Dataset items:
· · · · · · ·

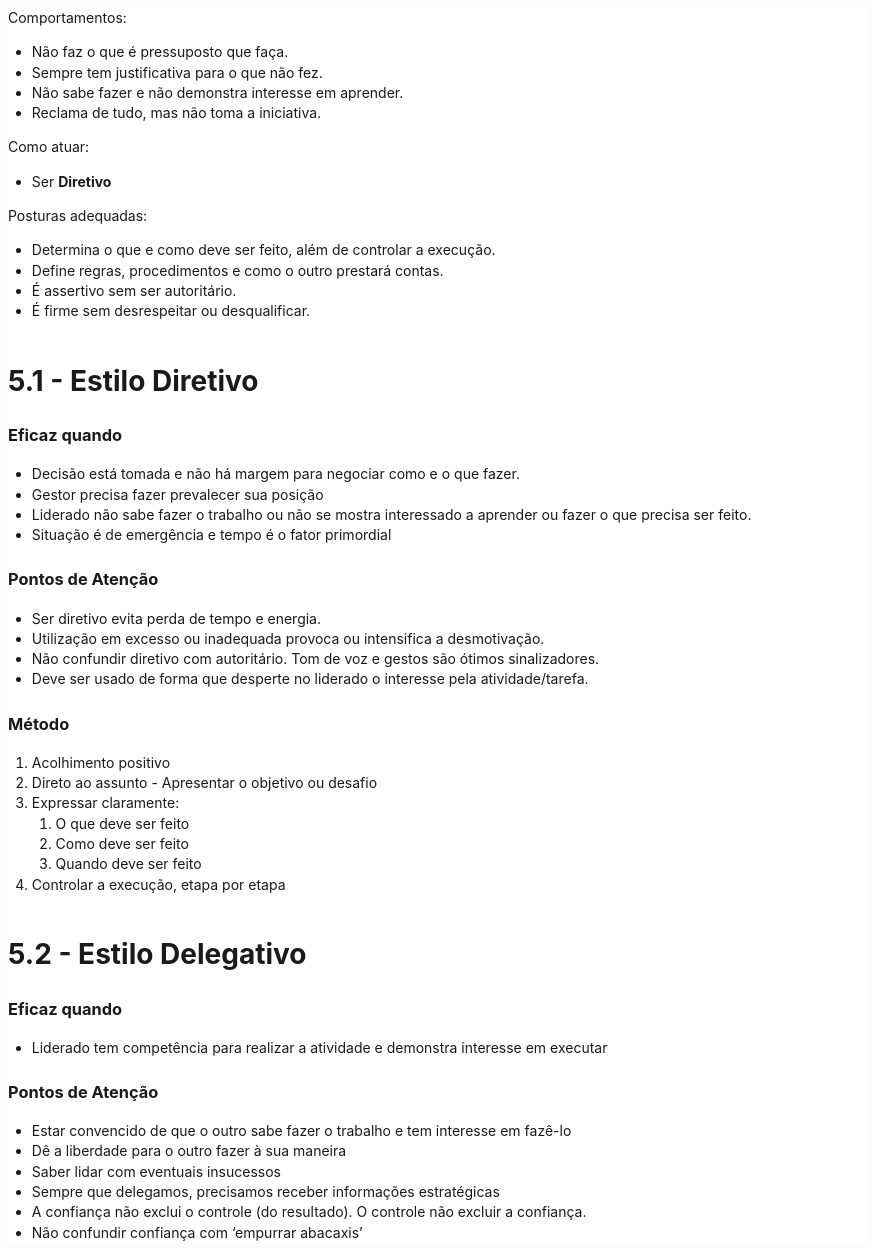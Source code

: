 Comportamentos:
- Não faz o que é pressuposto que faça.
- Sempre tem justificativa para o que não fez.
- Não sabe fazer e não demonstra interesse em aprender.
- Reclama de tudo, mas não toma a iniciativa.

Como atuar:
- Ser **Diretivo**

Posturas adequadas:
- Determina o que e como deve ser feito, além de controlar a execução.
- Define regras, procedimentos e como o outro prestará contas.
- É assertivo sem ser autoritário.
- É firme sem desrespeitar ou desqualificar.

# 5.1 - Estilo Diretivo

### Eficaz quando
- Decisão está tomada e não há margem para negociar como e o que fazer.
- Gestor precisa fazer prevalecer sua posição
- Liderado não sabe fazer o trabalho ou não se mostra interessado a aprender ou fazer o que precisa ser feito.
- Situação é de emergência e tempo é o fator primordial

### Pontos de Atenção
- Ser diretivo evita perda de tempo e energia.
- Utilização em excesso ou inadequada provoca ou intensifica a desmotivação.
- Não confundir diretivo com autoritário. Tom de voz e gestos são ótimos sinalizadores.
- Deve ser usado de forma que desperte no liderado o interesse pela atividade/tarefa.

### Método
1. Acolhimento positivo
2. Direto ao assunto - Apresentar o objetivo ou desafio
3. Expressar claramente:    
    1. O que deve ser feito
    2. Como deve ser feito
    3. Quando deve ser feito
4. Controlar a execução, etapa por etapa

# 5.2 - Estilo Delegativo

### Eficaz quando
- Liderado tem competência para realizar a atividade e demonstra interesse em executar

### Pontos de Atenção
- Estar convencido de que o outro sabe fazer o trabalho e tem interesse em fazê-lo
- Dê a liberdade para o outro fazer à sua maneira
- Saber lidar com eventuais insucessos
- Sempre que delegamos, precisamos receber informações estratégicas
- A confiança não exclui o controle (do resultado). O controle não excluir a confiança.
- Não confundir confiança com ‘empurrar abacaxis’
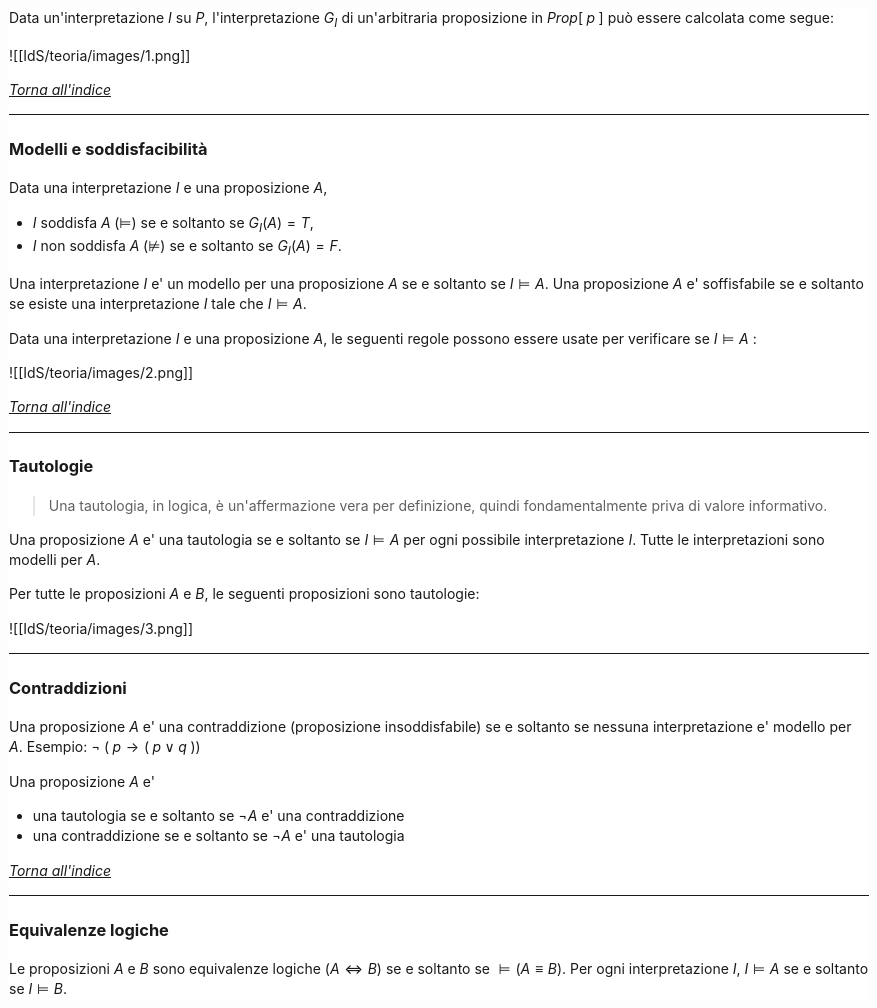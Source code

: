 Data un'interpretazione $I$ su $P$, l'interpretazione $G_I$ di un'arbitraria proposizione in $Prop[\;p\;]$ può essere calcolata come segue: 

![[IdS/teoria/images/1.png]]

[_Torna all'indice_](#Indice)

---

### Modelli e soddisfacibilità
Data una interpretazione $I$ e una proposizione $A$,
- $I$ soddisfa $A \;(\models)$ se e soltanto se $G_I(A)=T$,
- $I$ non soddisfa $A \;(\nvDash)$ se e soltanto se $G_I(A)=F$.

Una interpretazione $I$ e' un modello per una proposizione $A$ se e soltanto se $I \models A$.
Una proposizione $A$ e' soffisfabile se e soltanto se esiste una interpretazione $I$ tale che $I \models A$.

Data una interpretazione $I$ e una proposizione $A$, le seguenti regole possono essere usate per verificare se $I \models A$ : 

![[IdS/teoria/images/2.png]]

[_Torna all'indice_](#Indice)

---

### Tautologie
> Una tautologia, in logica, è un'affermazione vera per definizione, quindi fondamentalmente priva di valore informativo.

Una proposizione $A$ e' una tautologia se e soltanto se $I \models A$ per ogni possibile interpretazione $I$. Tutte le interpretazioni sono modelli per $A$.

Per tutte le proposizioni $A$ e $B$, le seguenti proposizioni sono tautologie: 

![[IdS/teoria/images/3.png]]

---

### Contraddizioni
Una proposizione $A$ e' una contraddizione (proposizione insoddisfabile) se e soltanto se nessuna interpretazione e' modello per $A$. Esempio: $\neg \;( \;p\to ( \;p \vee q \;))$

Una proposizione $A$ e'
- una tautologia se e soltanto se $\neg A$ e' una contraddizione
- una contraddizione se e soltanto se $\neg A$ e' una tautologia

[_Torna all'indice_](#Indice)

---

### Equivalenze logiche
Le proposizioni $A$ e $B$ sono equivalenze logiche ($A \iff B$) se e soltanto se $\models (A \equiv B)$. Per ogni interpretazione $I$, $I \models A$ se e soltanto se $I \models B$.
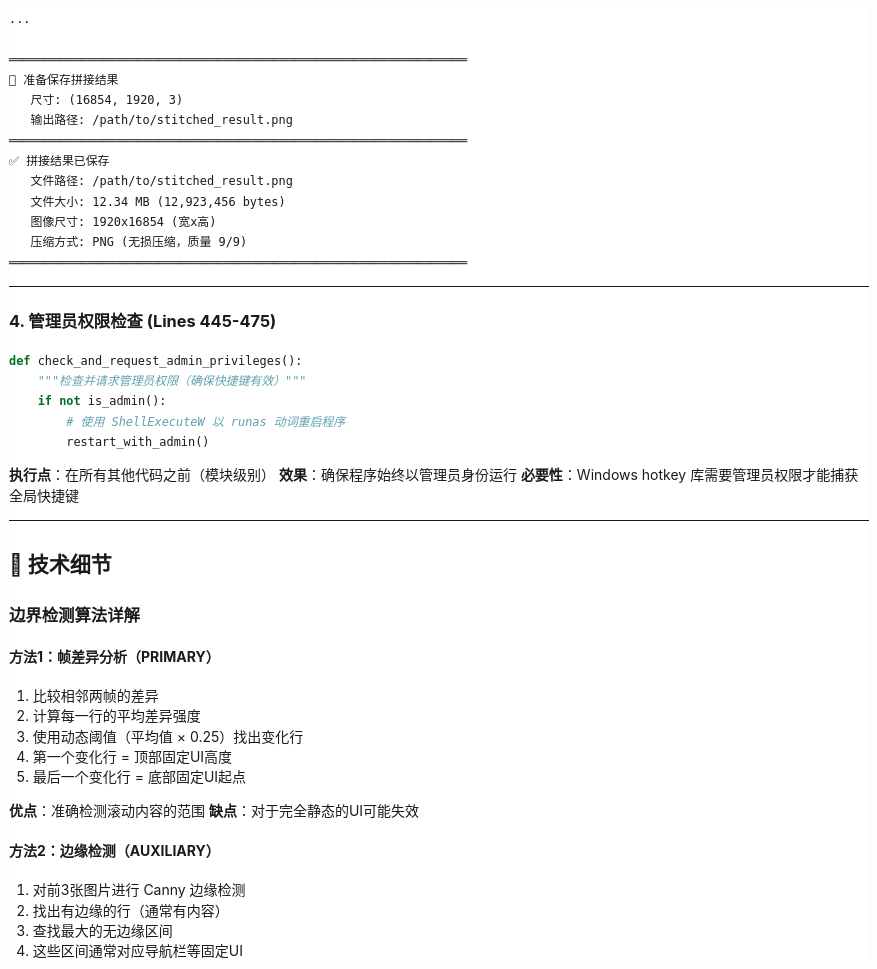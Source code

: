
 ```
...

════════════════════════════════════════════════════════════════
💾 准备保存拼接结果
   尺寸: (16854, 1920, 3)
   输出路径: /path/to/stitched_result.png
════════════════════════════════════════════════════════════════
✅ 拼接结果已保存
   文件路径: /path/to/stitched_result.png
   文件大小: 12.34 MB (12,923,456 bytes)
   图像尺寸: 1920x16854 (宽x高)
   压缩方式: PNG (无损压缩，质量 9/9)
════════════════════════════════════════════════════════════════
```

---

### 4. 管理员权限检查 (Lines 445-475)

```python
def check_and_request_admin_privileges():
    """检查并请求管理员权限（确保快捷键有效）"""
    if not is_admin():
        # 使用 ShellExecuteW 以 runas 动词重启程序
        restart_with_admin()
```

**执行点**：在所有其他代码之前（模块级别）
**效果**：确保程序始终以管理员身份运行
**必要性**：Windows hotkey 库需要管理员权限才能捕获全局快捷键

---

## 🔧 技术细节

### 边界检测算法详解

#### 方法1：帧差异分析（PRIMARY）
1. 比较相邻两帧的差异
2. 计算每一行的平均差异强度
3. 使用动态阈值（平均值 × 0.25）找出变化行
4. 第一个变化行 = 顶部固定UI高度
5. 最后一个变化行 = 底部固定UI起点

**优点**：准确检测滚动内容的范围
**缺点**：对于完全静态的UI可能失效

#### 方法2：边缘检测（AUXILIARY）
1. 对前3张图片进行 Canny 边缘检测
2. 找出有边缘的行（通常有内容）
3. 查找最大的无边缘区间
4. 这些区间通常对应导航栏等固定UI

· · · · · · ·

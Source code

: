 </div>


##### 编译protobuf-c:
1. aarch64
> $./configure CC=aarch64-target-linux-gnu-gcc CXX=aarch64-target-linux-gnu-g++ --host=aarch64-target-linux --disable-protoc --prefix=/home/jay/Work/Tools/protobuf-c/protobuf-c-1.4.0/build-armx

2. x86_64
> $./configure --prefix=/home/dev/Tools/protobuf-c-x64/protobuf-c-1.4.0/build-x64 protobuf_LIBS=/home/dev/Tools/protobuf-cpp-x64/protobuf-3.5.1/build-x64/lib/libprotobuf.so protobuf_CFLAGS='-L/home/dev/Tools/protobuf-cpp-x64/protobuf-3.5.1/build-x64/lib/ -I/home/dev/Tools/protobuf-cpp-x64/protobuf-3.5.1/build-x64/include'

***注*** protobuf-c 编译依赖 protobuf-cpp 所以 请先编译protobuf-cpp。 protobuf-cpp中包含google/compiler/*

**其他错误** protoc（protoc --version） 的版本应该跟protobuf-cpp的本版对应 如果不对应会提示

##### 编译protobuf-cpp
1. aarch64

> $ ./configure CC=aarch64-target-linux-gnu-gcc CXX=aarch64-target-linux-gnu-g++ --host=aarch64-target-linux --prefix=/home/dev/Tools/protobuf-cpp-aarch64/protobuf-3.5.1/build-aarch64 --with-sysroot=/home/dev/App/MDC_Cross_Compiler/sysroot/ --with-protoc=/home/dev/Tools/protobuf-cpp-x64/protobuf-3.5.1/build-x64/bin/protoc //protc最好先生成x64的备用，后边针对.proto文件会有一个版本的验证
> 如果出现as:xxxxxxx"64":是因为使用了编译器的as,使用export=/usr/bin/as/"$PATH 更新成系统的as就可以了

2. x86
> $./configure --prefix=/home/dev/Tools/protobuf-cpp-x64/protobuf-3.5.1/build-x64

· · · · · · ·

WORK TO COMPLETE —
Whenever a line in the entries above includes the word "modello", pull that line out.

EXERCISE SOLUTION —
Una interpretazione $I$ e' un modello per una proposizione $A$ se e soltanto se $I \models A$.
Una proposizione $A$ e' una contraddizione (proposizione insoddisfabile) se e soltanto se nessuna interpretazione e' modello per $A$. Esempio: $\neg \;( \;p\to ( \;p \vee q \;))$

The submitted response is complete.